Joanna Oltman Smith, photo by Ian Lynch Smith

Joanna Oltman Smith, photo by Ian Lynch Smith

Joanna Oltman Smith

Brooklyn, NY
Full-time mother, community activist, founding board member of Streetspac

How she got started
“As a full-time mom, I’m focused on getting my kids around town. When my neighborhood got a protected bike lane, I used that to build up my confidence. In time, I started biking on local streets, even those without bike lanes, and found it surprisingly easy.”

Why she rides
“Commuting by bike is something fantastic you can do for yourself even if you spend the rest of your day focused on work or taking care of others. It’s the ultimate present to yourself!”


 

Lynn Eve Komaromi, photo by Cheshire Isaacs

Lynn Eve Komaromi, photo by Cheshire Isaacs

Lynn Eve Komaromi

Albany, CA
Director of DEvelopment at Berkeley Repertory Theatre

Why she rides
“I love being more present in the world around me. I can smell the coffee roasting as I pass by the local coffee shop, the scent of freshly cut grass along the bike greenway, and just feeling the sun on my face.”

How she got started
“I was in a mild fender-bender and my car was in the shop for a couple of weeks for repairs. I opted not to take up my insurance company’s offer to provide a rental car in the interim, instead relying on my infrequently used bicycle for my 8-mile (13 km) roundtrip daily commute to the office. My boyfriend proposed that I give up my car entirely. So, for three months, I decided not to drive my car to see if I could really make that leap. At the end of the trial period, I donated my car to charity and haven’t looked back since.”

Why she keeps riding
“I figure I’ve saved about $10,000 in the last three years now that I’m not spending on gas, insurance, tolls, parking, and upkeep. I’m 48 years old and love wearing great clothes. Biking hasn’t changed that. You can find me in a skirt and heels commuting to work or to meet with one of the Theatre’s donors at a local restaurant. It’s only if I’m dying to wear a pencil skirt that I’ll take the bus!”


 

Tom Wilson, photo by Emily Wilson

Tom Wilson, photo by Emily Wilson

Tom Wilson

Los Angeles, CA,
Actor-Comedian-Writer

Why he started riding
“Since I always loved riding a bike, it was a lot more fun than sitting in Los Angeles traffic, and bottom line, way cheaper, better exercise, and great for the environment. L.A. is a very wide and horizontal city, bisected by some serious hills, so commuting absolutely everywhere in the entertainment industry is difficult, but I ride there whenever I can.”

Why he rides now
“L.A. offers what almost every other city offers to a bicyclist – but almost all of it at the same time! Mountains, trees, ocean, desert, urban funk, suburban bike paths, and, of course, all of it in great weather. 30 years ago it was a blast to ride along the ocean bike path in the sunshine. The good news is both the ocean and the sun are still there! But in any weather, and any neighborhood in Southern California, the bicycling infrastructure has grown so dramatically that online maps showing bike paths, lanes, sharrows, and bike-friendly streets make it easy to plan routes.”

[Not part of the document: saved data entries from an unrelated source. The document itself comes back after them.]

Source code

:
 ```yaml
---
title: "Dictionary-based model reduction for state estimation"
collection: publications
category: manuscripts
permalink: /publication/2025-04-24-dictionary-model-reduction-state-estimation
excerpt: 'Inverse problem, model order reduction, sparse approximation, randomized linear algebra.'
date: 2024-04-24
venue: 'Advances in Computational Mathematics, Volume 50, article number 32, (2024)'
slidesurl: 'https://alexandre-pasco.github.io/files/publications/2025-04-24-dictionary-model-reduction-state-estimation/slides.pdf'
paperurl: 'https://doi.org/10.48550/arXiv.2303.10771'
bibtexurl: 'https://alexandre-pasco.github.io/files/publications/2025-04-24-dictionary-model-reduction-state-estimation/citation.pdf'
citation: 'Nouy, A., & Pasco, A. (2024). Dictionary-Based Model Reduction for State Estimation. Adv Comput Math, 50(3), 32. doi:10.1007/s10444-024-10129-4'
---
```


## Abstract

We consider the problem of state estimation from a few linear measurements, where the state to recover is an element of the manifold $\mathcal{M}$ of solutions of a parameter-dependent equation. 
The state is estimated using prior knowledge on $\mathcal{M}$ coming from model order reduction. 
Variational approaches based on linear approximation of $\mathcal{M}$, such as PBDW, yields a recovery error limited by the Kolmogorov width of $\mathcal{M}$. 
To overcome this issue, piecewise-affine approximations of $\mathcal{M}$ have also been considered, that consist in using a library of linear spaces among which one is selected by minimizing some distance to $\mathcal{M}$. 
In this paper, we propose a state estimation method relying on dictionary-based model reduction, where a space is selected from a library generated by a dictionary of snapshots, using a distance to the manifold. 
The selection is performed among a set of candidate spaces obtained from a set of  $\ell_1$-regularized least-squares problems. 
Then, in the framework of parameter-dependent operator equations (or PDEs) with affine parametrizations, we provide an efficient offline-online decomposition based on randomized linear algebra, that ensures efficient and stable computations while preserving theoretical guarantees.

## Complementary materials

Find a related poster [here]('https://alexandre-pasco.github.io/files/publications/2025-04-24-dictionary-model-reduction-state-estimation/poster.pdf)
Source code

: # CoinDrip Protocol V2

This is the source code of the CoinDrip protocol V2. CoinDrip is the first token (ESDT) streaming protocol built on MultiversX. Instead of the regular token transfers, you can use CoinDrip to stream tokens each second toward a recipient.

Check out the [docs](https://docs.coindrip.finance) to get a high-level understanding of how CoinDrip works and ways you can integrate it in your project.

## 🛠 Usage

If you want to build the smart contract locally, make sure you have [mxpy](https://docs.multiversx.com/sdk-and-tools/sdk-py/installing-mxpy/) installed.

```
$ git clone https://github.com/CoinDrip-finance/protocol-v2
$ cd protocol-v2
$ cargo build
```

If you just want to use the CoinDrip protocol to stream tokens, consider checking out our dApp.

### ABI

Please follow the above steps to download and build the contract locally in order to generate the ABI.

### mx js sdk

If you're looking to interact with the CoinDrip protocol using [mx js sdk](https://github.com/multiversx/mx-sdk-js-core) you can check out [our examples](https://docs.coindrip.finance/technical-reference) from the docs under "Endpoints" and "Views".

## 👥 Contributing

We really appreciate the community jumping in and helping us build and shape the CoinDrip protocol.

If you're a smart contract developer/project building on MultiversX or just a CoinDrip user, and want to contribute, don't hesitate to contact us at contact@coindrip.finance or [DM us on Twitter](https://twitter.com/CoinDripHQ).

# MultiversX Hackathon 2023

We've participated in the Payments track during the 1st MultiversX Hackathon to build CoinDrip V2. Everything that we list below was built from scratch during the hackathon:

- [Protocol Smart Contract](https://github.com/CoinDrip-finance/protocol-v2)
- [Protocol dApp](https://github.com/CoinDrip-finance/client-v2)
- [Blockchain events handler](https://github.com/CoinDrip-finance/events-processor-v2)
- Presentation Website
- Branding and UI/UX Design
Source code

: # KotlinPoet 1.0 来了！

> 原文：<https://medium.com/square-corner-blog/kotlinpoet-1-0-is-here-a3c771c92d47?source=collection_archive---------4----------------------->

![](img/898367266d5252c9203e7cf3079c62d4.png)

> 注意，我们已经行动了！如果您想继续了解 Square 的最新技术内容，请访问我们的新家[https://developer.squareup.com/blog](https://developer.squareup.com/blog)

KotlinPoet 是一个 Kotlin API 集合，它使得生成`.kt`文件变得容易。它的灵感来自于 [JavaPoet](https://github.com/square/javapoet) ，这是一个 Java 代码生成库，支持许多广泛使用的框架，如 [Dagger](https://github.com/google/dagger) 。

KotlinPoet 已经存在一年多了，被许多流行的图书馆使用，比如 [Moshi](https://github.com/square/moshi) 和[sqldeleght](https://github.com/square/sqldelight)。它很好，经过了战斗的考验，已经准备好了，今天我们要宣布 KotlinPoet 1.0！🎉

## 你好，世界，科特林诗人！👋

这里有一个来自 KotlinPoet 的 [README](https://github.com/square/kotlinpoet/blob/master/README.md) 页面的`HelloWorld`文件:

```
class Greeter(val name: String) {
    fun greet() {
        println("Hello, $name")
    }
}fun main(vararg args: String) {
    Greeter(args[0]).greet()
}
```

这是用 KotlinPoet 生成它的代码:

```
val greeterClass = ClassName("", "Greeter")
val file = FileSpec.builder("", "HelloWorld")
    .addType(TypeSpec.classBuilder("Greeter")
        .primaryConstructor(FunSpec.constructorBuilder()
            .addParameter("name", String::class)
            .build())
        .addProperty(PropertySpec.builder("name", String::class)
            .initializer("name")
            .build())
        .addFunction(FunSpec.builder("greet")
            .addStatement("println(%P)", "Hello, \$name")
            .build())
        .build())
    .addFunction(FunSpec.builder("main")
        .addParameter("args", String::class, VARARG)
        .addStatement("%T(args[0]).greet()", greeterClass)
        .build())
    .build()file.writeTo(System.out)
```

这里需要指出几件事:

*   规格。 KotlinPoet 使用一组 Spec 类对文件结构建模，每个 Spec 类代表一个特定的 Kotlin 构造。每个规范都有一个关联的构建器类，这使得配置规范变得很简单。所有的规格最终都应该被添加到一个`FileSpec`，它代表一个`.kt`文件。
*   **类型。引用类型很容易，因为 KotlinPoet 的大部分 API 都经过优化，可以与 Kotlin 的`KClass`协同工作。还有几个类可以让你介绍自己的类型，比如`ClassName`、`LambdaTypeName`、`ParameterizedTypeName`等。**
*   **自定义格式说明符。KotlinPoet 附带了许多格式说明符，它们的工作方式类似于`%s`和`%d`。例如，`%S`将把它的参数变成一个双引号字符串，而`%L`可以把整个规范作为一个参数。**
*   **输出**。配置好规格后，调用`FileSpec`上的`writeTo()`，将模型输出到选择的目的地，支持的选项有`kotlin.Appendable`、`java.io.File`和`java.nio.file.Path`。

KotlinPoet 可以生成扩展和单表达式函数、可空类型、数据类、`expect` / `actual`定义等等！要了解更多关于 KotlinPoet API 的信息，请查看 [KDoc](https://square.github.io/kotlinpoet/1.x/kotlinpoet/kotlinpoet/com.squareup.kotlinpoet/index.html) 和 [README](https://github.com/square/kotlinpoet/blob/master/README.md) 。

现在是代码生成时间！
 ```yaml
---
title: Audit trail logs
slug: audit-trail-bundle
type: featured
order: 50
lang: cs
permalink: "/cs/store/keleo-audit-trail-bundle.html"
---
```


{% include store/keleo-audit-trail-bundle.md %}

How pain almost ended his riding
“I went through a tough number of years where pain kept me from biking, and for a while I thought I would never bike again. That was hard for me, but I’ve had two hip replacements since, one only a few months ago, and I’m back on my beloved bike and riding all over town. I closed my eyes when I asked the doctor if he thought I could bike again, expecting him to wince and say, “Not a good idea.” He told me, “Absolutely!” and that these procedures are now so advanced they’re allowing people to become as active as they ever were. I haven’t had any ill effects from biking with two hip replacements, and it’s only made my legs stronger, to say nothing of the joy I feel while riding again.”


 

Meg Dalton, photo by Brad Wedman

Meg Dalton, photo by Brad Wedman

Meg Dalton

Marin County, CA
Pilates instructor & Owner at Flow Pilates Studio, Fairfax, CA

Why she rides
“I do it for the inspiration, the endorphins, and the sheer raw joy of taking flight a few times a day.”

Why she keeps riding
“I like the actual movement of riding, the air in my face, the churn of my legs, the breathing. I also enjoy the solitude and the precious time to be in my own mind. I wrote and published a novel called The Velocipede Races that was conceived entirely while commuting on my bike. Naturally, it’s about cycling.”